> **HOW TO COMPLETE THIS TASK**: Your answer must be an exact copy of every record.

> **SUPPLIED DATA**:

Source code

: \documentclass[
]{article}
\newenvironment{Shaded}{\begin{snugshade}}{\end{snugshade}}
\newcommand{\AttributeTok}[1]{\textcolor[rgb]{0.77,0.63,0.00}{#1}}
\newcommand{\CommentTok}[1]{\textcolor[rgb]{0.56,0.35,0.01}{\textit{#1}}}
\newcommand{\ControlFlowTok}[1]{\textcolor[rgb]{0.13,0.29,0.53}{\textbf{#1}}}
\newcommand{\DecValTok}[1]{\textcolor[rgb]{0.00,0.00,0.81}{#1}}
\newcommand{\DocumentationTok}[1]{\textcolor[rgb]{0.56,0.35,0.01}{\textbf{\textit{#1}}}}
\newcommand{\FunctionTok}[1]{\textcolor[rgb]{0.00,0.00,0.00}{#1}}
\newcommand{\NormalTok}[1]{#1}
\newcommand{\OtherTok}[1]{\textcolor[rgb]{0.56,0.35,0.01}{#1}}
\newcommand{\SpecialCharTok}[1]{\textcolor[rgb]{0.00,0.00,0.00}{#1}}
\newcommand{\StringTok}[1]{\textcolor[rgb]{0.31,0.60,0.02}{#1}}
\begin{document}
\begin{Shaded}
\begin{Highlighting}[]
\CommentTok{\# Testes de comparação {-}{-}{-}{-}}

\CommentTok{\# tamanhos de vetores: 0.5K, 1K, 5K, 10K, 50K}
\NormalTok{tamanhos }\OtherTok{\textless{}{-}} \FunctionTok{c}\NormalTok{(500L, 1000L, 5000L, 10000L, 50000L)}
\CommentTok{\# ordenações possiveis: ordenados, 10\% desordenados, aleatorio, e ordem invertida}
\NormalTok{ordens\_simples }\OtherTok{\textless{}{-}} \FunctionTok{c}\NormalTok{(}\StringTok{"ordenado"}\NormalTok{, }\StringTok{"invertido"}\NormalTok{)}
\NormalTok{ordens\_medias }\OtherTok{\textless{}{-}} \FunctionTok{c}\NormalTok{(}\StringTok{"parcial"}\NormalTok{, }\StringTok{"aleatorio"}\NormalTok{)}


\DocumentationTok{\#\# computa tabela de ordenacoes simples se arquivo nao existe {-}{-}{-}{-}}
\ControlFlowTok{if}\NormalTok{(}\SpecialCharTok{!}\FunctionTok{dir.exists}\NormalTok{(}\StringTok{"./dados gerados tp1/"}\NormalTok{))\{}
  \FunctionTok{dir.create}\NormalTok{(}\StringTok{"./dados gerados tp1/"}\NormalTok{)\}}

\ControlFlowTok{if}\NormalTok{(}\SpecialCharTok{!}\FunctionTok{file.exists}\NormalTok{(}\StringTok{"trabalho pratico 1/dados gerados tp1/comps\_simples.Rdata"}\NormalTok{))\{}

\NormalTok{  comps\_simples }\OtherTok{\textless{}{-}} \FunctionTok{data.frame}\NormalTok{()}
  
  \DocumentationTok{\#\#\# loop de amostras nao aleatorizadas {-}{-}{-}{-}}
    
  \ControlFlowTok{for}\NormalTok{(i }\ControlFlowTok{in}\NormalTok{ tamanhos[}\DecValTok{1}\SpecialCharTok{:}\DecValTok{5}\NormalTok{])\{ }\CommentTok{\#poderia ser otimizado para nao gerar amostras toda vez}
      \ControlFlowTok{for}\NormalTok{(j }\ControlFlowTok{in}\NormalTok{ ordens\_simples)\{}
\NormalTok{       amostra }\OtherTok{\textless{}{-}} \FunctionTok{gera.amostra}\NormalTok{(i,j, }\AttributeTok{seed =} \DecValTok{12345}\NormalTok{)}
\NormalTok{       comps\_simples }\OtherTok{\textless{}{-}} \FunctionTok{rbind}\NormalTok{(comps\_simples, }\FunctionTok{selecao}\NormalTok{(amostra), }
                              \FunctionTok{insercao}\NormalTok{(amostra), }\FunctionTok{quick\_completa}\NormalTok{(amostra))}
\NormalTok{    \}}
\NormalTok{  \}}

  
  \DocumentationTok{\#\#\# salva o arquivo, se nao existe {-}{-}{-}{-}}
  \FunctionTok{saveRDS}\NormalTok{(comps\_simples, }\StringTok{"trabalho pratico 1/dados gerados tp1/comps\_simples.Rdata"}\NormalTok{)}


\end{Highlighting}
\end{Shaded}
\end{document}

> **REPLY TO THE EXERCISE**:
Source code

: \documentclass[
]{article}
\newenvironment{Shaded}{\begin{snugshade}}{\end{snugshade}}
\newcommand{\AttributeTok}[1]{\textcolor[rgb]{0.77,0.63,0.00}{#1}}
\newcommand{\CommentTok}[1]{\textcolor[rgb]{0.56,0.35,0.01}{\textit{#1}}}
\newcommand{\ControlFlowTok}[1]{\textcolor[rgb]{0.13,0.29,0.53}{\textbf{#1}}}
\newcommand{\DecValTok}[1]{\textcolor[rgb]{0.00,0.00,0.81}{#1}}
\newcommand{\DocumentationTok}[1]{\textcolor[rgb]{0.56,0.35,0.01}{\textbf{\textit{#1}}}}
\newcommand{\FunctionTok}[1]{\textcolor[rgb]{0.00,0.00,0.00}{#1}}
\newcommand{\NormalTok}[1]{#1}
\newcommand{\OtherTok}[1]{\textcolor[rgb]{0.56,0.35,0.01}{#1}}
\newcommand{\SpecialCharTok}[1]{\textcolor[rgb]{0.00,0.00,0.00}{#1}}
\newcommand{\StringTok}[1]{\textcolor[rgb]{0.31,0.60,0.02}{#1}}
\begin{document}
\begin{Shaded}
\begin{Highlighting}[]
\CommentTok{\# Testes de comparação {-}{-}{-}{-}}

\CommentTok{\# tamanhos de vetores: 0.5K, 1K, 5K, 10K, 50K}
\NormalTok{tamanhos }\OtherTok{\textless{}{-}} \FunctionTok{c}\NormalTok{(500L, 1000L, 5000L, 10000L, 50000L)}
\CommentTok{\# ordenações possiveis: ordenados, 10\% desordenados, aleatorio, e ordem invertida}
\NormalTok{ordens\_simples }\OtherTok{\textless{}{-}} \FunctionTok{c}\NormalTok{(}\StringTok{"ordenado"}\NormalTok{, }\StringTok{"invertido"}\NormalTok{)}
\NormalTok{ordens\_medias }\OtherTok{\textless{}{-}} \FunctionTok{c}\NormalTok{(}\StringTok{"parcial"}\NormalTok{, }\StringTok{"aleatorio"}\NormalTok{)}


\DocumentationTok{\#\# computa tabela de ordenacoes simples se arquivo nao existe {-}{-}{-}{-}}
\ControlFlowTok{if}\NormalTok{(}\SpecialCharTok{!}\FunctionTok{dir.exists}\NormalTok{(}\StringTok{"./dados gerados tp1/"}\NormalTok{))\{}
  \FunctionTok{dir.create}\NormalTok{(}\StringTok{"./dados gerados tp1/"}\NormalTok{)\}}

\ControlFlowTok{if}\NormalTok{(}\SpecialCharTok{!}\FunctionTok{file.exists}\NormalTok{(}\StringTok{"trabalho pratico 1/dados gerados tp1/comps\_simples.Rdata"}\NormalTok{))\{}

\NormalTok{  comps\_simples }\OtherTok{\textless{}{-}} \FunctionTok{data.frame}\NormalTok{()}
  
  \DocumentationTok{\#\#\# loop de amostras nao aleatorizadas {-}{-}{-}{-}}
    
  \ControlFlowTok{for}\NormalTok{(i }\ControlFlowTok{in}\NormalTok{ tamanhos[}\DecValTok{1}\SpecialCharTok{:}\DecValTok{5}\NormalTok{])\{ }\CommentTok{\#poderia ser otimizado para nao gerar amostras toda vez}
      \ControlFlowTok{for}\NormalTok{(j }\ControlFlowTok{in}\NormalTok{ ordens\_simples)\{}
\NormalTok{       amostra }\OtherTok{\textless{}{-}} \FunctionTok{gera.amostra}\NormalTok{(i,j, }\AttributeTok{seed =} \DecValTok{12345}\NormalTok{)}
\NormalTok{       comps\_simples }\OtherTok{\textless{}{-}} \FunctionTok{rbind}\NormalTok{(comps\_simples, }\FunctionTok{selecao}\NormalTok{(amostra), }
                              \FunctionTok{insercao}\NormalTok{(amostra), }\FunctionTok{quick\_completa}\NormalTok{(amostra))}
\NormalTok{    \}}
\NormalTok{  \}}

  
  \DocumentationTok{\#\#\# salva o arquivo, se nao existe {-}{-}{-}{-}}
  \FunctionTok{saveRDS}\NormalTok{(comps\_simples, }\StringTok{"trabalho pratico 1/dados gerados tp1/comps\_simples.Rdata"}\NormalTok{)}


\end{Highlighting}
\end{Shaded}
\end{document}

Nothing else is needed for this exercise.